Saved data entries:
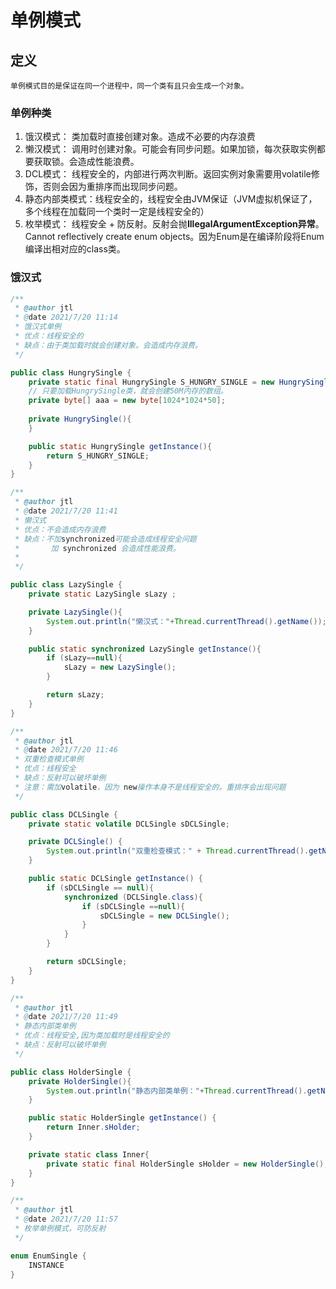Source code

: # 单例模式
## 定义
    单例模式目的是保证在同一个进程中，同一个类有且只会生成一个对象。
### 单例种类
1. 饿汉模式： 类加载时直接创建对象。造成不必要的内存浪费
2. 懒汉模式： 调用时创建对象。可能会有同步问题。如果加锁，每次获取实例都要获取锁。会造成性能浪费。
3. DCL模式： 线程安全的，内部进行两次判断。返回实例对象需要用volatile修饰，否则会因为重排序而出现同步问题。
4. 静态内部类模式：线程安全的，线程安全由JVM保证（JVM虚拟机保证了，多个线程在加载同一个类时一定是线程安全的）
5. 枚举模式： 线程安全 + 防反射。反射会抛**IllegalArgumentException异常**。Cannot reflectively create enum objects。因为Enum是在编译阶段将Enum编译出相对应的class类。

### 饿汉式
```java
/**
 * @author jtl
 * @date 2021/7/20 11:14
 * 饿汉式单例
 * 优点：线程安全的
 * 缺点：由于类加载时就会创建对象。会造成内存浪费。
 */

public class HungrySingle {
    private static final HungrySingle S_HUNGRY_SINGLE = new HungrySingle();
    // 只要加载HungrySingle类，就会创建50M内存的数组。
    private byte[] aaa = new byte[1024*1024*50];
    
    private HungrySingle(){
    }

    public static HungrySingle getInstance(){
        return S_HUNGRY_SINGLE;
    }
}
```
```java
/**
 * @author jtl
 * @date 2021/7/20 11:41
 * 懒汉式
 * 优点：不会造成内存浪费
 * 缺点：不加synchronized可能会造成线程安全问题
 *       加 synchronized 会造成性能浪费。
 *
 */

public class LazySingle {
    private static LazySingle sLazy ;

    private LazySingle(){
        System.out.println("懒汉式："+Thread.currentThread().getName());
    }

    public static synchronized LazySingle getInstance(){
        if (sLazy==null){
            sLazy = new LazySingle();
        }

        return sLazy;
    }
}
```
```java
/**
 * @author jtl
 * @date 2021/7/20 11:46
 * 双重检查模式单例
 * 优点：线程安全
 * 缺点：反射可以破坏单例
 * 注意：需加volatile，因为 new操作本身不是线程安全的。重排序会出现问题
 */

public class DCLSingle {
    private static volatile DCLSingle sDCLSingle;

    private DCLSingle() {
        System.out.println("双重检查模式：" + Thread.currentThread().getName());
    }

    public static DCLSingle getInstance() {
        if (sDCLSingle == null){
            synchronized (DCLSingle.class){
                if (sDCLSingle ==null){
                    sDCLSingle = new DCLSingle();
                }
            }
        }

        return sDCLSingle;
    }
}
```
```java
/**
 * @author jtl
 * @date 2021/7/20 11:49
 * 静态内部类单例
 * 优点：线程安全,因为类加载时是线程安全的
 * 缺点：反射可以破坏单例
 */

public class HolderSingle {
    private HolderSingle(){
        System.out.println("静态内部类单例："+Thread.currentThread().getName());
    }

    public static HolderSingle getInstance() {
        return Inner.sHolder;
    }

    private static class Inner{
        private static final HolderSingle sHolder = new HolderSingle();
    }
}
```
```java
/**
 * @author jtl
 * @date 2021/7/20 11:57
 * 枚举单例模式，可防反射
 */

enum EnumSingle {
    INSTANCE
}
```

--

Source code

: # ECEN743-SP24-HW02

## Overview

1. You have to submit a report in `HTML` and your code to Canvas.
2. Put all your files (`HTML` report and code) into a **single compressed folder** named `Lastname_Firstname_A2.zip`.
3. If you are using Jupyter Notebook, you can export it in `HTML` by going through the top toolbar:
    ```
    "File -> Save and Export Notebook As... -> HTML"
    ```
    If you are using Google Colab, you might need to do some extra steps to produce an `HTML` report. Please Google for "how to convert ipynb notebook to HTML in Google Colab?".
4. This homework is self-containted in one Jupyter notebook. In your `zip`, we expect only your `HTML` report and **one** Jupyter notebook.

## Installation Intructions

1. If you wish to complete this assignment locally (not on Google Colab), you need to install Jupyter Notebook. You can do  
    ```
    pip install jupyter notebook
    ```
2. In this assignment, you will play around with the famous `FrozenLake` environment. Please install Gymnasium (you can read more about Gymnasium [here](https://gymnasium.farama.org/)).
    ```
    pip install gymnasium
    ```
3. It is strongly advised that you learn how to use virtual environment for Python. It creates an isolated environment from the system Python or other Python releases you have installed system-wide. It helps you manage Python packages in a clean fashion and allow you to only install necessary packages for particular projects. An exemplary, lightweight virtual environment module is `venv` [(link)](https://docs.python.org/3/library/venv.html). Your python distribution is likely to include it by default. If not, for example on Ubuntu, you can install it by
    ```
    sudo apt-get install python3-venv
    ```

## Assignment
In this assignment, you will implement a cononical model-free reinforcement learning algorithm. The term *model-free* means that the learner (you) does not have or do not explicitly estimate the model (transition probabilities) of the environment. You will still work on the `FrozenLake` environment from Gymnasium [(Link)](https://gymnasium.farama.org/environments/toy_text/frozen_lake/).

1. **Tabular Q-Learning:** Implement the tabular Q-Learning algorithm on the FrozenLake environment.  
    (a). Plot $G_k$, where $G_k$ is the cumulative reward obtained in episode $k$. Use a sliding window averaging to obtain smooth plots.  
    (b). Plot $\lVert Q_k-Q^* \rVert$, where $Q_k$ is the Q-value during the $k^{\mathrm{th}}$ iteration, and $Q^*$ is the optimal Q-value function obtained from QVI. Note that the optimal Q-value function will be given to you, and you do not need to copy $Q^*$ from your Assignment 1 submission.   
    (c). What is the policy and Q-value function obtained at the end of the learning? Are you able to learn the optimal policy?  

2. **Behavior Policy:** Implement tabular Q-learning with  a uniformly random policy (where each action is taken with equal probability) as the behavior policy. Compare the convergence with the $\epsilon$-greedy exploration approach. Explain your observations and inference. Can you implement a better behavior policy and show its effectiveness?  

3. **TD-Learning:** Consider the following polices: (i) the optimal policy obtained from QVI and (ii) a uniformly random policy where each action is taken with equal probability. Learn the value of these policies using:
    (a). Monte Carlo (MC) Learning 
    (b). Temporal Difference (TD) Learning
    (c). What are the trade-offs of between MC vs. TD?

---

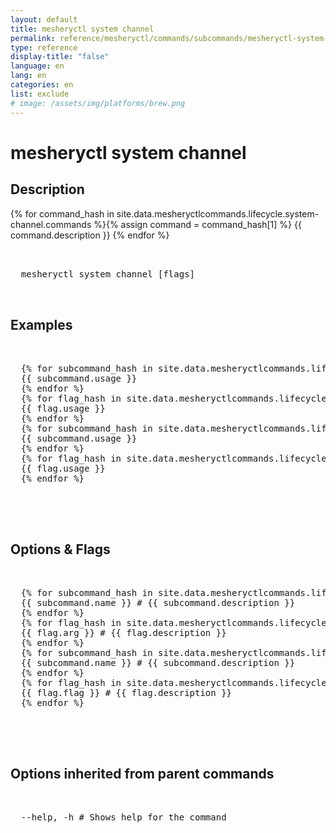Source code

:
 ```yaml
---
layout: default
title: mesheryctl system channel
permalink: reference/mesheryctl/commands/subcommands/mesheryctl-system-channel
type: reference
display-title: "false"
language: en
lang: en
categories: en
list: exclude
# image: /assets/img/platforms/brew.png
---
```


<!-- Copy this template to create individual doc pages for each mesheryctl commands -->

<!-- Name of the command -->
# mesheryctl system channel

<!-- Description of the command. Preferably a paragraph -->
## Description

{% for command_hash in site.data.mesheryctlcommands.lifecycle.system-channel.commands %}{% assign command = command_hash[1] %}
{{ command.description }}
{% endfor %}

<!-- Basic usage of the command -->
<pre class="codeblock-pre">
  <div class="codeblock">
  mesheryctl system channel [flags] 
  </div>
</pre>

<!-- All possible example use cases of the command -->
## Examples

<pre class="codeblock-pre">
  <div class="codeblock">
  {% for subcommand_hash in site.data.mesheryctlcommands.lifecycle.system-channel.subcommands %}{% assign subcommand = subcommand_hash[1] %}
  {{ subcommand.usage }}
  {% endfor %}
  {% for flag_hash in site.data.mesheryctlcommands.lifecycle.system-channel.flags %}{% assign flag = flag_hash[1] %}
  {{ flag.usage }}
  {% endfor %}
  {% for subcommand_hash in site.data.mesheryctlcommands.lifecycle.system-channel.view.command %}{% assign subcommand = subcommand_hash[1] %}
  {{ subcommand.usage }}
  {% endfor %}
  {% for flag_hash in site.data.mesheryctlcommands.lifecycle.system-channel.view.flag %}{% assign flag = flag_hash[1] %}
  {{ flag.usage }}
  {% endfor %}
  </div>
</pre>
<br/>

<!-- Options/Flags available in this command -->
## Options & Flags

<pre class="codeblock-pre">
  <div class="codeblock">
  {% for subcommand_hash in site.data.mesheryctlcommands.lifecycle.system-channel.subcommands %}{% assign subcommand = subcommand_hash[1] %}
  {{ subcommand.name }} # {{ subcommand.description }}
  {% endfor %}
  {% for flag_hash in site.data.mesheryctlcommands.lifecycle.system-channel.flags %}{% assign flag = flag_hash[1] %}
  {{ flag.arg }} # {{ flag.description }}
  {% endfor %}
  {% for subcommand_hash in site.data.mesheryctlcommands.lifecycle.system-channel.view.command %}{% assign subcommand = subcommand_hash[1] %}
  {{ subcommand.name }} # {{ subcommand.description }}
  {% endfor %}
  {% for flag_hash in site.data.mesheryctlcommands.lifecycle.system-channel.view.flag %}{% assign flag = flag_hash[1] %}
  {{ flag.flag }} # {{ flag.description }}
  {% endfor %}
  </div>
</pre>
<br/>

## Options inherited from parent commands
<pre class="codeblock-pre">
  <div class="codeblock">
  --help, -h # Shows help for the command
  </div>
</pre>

**What you will do:** Copy out, from the data above, every line holding the word "sHolder".

**Solution to this task:**
        return Inner.sHolder;
        private static final HolderSingle sHolder = new HolderSingle();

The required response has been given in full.